■ **THE TASK**: Needed from the data below: every line from the one with "their liquidation rights." up to and including the one with "SUBCHAPTER L. CHANGE", repeated exactly and with nothing else.

[MATERIAL PROVIDED Boundary: Start]

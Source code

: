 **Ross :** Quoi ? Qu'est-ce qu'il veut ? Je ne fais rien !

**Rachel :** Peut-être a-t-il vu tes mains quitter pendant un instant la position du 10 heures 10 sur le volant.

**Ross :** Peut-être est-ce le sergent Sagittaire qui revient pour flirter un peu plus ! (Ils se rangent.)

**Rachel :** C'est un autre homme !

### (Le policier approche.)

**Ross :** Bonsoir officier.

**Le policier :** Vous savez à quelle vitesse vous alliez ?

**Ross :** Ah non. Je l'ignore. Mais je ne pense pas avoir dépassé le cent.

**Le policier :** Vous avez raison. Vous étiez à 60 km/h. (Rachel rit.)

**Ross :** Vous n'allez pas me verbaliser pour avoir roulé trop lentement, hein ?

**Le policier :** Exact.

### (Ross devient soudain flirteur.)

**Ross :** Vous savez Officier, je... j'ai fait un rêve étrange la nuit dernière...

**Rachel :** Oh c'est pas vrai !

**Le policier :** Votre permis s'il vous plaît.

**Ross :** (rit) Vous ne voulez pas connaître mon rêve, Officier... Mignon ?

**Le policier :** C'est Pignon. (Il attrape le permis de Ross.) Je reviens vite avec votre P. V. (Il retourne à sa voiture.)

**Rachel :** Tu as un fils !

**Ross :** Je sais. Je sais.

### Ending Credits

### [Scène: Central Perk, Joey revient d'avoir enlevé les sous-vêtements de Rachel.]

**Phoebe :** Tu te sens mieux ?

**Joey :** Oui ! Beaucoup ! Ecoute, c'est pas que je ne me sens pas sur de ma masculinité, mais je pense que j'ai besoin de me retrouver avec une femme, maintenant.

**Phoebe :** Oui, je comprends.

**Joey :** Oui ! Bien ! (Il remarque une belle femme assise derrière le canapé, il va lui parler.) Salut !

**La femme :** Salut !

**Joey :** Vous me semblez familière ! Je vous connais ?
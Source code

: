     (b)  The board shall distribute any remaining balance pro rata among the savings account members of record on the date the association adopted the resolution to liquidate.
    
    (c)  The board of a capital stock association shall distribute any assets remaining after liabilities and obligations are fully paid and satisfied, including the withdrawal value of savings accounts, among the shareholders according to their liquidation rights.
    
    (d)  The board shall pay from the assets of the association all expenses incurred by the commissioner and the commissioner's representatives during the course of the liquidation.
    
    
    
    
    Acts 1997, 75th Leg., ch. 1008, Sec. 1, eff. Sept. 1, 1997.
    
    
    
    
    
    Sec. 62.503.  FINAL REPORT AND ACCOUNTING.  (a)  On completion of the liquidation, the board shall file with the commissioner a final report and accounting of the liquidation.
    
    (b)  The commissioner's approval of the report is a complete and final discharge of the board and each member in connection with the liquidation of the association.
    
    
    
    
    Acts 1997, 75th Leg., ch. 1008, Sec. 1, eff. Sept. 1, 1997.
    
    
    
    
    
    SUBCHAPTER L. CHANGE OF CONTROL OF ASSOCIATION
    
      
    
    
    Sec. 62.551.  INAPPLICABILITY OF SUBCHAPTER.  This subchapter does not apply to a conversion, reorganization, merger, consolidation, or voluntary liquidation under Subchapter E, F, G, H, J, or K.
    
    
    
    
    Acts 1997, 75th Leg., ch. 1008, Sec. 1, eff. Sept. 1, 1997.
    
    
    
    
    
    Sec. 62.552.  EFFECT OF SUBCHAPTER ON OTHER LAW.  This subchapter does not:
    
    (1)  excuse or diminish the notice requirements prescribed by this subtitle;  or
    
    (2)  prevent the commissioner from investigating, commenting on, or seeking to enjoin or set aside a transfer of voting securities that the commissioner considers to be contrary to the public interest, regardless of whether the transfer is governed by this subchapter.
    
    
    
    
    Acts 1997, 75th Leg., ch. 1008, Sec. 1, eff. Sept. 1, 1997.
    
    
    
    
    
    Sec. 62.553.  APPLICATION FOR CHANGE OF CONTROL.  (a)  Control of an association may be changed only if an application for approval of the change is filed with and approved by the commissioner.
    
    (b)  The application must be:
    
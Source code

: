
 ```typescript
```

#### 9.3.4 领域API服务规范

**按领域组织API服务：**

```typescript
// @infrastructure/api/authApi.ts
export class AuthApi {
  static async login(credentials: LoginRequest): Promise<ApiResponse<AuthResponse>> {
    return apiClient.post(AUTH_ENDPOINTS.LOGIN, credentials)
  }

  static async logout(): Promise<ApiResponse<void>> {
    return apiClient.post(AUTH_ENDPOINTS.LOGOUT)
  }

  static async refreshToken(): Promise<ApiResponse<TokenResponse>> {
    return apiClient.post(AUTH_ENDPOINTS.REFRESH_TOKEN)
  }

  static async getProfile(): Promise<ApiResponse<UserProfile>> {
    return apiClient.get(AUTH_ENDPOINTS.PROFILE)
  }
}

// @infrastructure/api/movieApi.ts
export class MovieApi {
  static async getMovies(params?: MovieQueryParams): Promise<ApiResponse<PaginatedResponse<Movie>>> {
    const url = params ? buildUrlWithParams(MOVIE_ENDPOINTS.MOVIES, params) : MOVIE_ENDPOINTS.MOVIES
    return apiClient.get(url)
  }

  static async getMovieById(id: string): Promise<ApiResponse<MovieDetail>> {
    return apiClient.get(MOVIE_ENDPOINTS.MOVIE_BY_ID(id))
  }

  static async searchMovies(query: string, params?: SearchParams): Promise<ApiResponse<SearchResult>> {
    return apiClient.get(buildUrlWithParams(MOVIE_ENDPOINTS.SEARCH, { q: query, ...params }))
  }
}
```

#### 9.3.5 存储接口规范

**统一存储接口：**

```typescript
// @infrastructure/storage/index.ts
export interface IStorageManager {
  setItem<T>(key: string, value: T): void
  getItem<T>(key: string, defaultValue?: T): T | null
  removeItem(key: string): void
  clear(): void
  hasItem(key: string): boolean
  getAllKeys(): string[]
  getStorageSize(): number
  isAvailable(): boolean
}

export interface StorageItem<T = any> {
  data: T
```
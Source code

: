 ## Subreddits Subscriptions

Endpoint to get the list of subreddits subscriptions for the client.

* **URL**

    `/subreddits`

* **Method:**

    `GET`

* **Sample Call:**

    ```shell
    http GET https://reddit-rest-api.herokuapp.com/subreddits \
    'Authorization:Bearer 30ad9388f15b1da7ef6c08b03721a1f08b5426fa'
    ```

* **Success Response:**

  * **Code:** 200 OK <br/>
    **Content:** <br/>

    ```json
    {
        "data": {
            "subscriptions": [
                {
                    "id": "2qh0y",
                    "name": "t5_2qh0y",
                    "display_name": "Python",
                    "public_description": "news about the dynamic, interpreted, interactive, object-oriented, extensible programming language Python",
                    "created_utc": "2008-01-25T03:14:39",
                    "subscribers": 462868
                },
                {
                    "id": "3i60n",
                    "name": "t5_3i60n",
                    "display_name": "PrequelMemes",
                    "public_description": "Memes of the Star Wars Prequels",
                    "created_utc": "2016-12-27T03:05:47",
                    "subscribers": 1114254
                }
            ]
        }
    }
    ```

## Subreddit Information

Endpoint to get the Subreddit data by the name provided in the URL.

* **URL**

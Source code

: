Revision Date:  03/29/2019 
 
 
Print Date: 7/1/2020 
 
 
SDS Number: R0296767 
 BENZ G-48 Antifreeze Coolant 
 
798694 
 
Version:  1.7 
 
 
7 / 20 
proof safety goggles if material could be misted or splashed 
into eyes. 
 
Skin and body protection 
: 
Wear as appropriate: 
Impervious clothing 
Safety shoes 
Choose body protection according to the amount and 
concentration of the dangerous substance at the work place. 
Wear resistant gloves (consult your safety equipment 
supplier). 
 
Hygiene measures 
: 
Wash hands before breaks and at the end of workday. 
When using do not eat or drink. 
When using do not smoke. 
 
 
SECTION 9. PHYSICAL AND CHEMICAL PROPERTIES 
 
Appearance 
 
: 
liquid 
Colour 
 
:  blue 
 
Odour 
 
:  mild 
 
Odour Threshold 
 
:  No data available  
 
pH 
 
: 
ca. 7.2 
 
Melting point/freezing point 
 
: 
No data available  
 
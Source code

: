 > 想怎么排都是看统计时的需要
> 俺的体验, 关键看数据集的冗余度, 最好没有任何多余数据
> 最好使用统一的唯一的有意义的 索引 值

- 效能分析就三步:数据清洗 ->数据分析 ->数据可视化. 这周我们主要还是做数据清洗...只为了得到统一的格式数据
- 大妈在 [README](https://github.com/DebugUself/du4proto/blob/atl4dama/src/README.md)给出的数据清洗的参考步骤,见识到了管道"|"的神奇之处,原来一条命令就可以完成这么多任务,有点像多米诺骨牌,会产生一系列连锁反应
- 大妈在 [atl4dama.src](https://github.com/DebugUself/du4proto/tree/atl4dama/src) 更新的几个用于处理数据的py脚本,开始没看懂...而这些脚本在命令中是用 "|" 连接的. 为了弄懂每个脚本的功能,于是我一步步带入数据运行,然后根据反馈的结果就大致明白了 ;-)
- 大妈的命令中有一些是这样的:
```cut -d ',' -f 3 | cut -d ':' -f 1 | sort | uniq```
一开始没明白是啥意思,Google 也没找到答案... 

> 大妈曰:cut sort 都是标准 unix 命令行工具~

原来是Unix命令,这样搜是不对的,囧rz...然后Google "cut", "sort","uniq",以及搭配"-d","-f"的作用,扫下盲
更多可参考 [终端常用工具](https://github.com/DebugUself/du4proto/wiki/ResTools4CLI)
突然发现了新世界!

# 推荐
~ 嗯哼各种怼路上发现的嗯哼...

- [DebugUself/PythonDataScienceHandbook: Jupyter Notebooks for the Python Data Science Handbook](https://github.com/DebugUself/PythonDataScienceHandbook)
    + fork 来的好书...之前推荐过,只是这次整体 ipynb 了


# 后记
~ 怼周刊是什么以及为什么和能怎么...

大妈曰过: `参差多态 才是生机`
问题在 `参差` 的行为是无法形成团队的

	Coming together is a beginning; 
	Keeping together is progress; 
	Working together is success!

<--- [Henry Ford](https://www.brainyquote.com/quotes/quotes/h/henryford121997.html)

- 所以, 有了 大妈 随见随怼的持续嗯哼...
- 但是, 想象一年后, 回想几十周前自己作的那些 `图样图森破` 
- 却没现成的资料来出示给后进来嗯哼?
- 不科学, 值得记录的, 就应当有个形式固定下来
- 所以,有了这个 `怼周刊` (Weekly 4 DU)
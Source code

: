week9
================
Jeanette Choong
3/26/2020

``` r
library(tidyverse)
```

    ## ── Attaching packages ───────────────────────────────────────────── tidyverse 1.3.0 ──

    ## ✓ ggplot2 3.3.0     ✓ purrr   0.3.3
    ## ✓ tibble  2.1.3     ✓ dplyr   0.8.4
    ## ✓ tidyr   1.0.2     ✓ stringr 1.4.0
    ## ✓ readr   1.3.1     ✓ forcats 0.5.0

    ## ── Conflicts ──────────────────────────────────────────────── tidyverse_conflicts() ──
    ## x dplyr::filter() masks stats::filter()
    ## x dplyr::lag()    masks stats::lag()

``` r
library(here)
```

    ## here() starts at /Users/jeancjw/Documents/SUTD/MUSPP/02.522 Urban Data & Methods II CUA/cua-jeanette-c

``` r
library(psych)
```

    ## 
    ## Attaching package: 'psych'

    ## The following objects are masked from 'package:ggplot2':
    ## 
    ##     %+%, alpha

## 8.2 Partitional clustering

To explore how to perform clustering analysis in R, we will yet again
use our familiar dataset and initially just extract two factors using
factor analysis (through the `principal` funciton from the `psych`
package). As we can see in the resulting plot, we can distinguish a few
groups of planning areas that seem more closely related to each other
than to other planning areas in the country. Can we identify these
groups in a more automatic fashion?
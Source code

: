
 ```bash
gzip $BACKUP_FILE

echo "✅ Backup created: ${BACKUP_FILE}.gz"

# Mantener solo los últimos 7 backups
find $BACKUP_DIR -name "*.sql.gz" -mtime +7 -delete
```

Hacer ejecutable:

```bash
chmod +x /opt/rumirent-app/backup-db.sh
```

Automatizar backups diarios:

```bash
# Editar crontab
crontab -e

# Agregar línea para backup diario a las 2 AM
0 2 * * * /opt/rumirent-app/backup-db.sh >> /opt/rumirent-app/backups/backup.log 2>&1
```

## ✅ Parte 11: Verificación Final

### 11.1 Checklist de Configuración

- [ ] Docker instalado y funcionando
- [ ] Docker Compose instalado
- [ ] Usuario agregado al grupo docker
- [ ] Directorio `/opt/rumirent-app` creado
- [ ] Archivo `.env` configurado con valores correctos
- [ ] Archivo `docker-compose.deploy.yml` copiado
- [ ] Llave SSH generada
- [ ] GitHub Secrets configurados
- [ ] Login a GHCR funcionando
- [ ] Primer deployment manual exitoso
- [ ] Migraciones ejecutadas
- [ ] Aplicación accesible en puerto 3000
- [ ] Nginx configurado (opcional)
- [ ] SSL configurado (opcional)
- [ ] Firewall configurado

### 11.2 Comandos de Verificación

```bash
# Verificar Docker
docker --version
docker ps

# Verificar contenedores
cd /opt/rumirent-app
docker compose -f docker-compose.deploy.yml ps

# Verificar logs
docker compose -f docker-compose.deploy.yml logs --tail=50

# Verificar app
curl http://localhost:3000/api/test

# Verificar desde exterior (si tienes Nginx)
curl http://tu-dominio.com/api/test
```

[MATERIAL PROVIDED Boundary: End]

■ **RESULT**:
    (c)  The board of a capital stock association shall distribute any assets remaining after liabilities and obligations are fully paid and satisfied, including the withdrawal value of savings accounts, among the shareholders according to their liquidation rights.
    
    (d)  The board shall pay from the assets of the association all expenses incurred by the commissioner and the commissioner's representatives during the course of the liquidation.
    
    
    
    
    Acts 1997, 75th Leg., ch. 1008, Sec. 1, eff. Sept. 1, 1997.
    
    
    
    
    
    Sec. 62.503.  FINAL REPORT AND ACCOUNTING.  (a)  On completion of the liquidation, the board shall file with the commissioner a final report and accounting of the liquidation.
    
    (b)  The commissioner's approval of the report is a complete and final discharge of the board and each member in connection with the liquidation of the association.
    
    
    
    
    Acts 1997, 75th Leg., ch. 1008, Sec. 1, eff. Sept. 1, 1997.
    
    
    
    
    
    SUBCHAPTER L. CHANGE OF CONTROL OF ASSOCIATION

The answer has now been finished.